**Aim of the task**
After finding the line with "update_1to1 | 8896 |" in the entries below, retype exactly each line from there through the line with "## DB設計（Datebase initialization)", including that final line.

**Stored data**
========================================
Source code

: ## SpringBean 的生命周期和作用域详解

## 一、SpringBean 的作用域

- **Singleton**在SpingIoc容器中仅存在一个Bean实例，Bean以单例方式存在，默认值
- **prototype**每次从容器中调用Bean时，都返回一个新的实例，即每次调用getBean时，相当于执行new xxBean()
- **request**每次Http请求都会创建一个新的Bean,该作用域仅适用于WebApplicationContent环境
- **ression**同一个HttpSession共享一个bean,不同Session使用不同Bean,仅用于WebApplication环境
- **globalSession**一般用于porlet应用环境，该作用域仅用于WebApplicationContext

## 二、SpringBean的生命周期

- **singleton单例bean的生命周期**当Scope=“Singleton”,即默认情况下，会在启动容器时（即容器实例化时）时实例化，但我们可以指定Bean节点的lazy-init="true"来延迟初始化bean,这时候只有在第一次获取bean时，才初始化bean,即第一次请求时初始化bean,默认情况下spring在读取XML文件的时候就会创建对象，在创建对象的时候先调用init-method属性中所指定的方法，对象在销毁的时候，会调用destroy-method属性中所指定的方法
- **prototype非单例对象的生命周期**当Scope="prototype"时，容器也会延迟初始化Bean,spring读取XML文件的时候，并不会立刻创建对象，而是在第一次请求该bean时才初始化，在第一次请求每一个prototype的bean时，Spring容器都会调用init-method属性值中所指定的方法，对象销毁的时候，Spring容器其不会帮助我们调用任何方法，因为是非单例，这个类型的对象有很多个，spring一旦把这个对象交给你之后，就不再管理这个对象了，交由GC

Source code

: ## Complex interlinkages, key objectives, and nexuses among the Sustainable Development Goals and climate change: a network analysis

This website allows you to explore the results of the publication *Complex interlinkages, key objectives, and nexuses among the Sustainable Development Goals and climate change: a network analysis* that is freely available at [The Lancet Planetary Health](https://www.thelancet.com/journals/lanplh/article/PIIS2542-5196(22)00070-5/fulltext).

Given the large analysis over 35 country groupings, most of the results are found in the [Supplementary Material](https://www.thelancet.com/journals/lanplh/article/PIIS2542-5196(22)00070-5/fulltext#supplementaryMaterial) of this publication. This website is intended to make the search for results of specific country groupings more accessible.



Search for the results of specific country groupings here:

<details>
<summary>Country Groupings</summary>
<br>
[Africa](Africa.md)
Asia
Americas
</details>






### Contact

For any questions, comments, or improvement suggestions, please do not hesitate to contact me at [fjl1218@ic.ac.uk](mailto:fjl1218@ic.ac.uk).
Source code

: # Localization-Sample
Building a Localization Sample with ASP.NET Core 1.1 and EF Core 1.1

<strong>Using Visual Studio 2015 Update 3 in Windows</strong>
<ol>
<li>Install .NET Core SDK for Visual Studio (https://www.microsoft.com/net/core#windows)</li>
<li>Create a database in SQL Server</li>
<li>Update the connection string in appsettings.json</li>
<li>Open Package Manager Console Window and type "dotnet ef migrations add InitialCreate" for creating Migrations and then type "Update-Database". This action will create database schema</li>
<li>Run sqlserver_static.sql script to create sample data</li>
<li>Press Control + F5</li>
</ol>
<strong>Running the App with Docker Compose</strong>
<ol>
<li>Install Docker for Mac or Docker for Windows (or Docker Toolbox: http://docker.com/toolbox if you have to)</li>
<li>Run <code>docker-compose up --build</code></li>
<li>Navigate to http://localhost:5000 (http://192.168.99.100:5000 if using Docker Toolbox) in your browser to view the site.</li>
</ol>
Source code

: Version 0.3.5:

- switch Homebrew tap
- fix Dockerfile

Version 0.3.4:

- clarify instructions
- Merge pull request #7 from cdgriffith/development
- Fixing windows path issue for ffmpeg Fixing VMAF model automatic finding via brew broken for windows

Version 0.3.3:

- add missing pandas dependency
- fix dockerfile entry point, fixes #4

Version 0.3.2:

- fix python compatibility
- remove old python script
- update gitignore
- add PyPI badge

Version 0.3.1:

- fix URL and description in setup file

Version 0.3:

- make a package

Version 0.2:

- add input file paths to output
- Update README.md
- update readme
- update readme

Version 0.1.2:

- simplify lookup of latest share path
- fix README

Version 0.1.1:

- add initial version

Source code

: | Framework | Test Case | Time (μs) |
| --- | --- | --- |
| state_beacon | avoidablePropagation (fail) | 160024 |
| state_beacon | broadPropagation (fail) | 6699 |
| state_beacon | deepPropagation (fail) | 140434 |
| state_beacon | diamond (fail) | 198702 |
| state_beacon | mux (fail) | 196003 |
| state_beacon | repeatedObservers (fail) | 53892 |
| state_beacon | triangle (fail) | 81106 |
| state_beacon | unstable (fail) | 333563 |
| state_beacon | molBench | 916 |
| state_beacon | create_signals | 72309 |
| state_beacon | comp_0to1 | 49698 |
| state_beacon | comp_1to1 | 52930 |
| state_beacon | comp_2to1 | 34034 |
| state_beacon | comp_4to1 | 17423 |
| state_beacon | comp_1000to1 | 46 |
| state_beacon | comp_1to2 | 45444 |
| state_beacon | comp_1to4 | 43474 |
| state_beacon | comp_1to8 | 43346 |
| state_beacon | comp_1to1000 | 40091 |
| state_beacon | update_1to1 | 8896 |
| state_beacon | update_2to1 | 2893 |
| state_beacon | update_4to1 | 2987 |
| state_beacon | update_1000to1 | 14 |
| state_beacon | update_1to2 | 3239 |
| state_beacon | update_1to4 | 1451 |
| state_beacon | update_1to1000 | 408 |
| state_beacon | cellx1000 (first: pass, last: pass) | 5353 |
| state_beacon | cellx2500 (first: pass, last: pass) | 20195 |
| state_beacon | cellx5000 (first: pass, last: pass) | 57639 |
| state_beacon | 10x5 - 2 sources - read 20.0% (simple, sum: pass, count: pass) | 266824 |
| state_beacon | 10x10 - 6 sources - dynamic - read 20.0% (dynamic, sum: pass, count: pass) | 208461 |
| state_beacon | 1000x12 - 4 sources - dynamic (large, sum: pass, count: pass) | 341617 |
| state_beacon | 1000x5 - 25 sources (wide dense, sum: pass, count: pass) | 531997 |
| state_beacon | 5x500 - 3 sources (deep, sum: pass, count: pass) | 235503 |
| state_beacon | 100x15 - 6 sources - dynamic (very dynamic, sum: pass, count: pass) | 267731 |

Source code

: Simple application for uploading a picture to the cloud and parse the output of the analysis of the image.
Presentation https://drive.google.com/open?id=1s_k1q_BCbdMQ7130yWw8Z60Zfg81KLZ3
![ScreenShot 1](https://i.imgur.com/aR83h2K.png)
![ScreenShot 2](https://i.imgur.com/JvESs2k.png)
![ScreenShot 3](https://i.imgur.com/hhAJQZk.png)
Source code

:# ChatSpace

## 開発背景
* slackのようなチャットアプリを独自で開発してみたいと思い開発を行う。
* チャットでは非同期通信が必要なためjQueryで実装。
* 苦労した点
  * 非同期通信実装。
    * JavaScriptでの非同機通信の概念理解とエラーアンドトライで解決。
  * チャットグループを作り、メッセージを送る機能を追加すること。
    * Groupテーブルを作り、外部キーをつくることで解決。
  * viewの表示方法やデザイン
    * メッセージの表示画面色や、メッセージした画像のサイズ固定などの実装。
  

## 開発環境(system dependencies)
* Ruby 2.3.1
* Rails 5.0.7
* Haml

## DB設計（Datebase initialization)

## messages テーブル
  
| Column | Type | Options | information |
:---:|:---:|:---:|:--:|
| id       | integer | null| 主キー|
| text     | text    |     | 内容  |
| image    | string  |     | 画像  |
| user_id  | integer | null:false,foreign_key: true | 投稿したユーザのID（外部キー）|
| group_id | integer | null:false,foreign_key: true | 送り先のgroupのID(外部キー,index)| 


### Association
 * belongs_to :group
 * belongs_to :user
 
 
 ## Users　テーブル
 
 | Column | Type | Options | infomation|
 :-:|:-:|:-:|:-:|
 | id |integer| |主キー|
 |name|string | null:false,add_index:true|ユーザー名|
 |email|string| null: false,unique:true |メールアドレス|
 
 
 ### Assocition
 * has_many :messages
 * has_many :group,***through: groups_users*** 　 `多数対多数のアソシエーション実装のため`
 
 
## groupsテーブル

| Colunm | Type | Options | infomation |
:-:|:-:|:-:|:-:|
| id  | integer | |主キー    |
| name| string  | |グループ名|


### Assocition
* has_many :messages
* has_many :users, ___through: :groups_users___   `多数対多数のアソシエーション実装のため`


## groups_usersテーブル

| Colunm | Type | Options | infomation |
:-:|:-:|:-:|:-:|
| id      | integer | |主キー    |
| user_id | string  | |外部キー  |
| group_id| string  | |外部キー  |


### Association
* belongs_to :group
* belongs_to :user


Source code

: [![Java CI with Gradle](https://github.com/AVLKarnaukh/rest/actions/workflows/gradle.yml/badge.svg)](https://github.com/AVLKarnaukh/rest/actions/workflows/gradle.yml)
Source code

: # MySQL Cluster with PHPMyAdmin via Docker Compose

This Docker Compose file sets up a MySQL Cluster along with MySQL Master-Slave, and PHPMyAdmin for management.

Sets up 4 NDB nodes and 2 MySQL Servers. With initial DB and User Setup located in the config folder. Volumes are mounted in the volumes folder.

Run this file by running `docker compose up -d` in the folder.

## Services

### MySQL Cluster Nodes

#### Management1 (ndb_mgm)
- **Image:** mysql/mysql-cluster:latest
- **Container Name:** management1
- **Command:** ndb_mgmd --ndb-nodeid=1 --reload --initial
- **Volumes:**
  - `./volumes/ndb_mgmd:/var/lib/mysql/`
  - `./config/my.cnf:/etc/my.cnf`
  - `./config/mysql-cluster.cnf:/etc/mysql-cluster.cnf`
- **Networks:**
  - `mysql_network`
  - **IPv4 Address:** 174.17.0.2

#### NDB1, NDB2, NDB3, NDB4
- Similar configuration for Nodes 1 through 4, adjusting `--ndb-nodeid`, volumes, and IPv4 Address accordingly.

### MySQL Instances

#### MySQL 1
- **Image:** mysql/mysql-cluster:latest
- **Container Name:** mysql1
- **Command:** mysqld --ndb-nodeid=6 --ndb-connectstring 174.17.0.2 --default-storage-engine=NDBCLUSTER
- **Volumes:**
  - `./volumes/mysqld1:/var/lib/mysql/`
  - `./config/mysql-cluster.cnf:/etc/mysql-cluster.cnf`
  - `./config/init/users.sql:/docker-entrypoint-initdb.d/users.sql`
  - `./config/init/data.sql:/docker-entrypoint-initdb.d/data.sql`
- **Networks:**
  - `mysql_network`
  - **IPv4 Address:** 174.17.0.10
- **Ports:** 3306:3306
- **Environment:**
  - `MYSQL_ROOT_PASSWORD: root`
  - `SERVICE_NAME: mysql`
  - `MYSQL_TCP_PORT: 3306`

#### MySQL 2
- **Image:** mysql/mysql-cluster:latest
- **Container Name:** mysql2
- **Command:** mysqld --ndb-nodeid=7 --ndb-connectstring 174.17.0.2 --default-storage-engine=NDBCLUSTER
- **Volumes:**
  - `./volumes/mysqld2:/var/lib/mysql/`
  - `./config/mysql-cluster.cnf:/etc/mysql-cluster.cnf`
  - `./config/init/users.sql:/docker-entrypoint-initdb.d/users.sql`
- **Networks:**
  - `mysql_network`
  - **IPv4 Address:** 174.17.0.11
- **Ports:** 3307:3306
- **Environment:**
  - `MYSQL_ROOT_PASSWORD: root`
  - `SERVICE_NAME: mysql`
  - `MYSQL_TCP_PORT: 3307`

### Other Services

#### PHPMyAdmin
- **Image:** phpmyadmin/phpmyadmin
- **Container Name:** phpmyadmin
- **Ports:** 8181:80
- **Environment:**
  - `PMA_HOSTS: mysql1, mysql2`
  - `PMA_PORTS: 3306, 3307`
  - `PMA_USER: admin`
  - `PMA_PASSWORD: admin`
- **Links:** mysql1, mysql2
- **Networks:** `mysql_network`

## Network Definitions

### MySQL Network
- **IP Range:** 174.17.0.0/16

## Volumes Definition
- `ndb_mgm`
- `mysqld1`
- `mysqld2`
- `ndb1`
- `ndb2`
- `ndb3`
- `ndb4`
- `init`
========================================
**Exercise result**
| state_beacon | update_1to1 | 8896 |
| state_beacon | update_2to1 | 2893 |
| state_beacon | update_4to1 | 2987 |
| state_beacon | update_1000to1 | 14 |
| state_beacon | update_1to2 | 3239 |
| state_beacon | update_1to4 | 1451 |
| state_beacon | update_1to1000 | 408 |
| state_beacon | cellx1000 (first: pass, last: pass) | 5353 |
| state_beacon | cellx2500 (first: pass, last: pass) | 20195 |
| state_beacon | cellx5000 (first: pass, last: pass) | 57639 |
| state_beacon | 10x5 - 2 sources - read 20.0% (simple, sum: pass, count: pass) | 266824 |
| state_beacon | 10x10 - 6 sources - dynamic - read 20.0% (dynamic, sum: pass, count: pass) | 208461 |
| state_beacon | 1000x12 - 4 sources - dynamic (large, sum: pass, count: pass) | 341617 |
| state_beacon | 1000x5 - 25 sources (wide dense, sum: pass, count: pass) | 531997 |
| state_beacon | 5x500 - 3 sources (deep, sum: pass, count: pass) | 235503 |
| state_beacon | 100x15 - 6 sources - dynamic (very dynamic, sum: pass, count: pass) | 267731 |

Source code

: Simple application for uploading a picture to the cloud and parse the output of the analysis of the image.
Presentation https://drive.google.com/open?id=1s_k1q_BCbdMQ7130yWw8Z60Zfg81KLZ3
![ScreenShot 1](https://i.imgur.com/aR83h2K.png)
![ScreenShot 2](https://i.imgur.com/JvESs2k.png)
![ScreenShot 3](https://i.imgur.com/hhAJQZk.png)
Source code

:# ChatSpace

## 開発背景
* slackのようなチャットアプリを独自で開発してみたいと思い開発を行う。
* チャットでは非同期通信が必要なためjQueryで実装。
* 苦労した点
  * 非同期通信実装。
    * JavaScriptでの非同機通信の概念理解とエラーアンドトライで解決。
  * チャットグループを作り、メッセージを送る機能を追加すること。
    * Groupテーブルを作り、外部キーをつくることで解決。
  * viewの表示方法やデザイン
    * メッセージの表示画面色や、メッセージした画像のサイズ固定などの実装。
  

## 開発環境(system dependencies)
* Ruby 2.3.1
* Rails 5.0.7
* Haml

## DB設計（Datebase initialization)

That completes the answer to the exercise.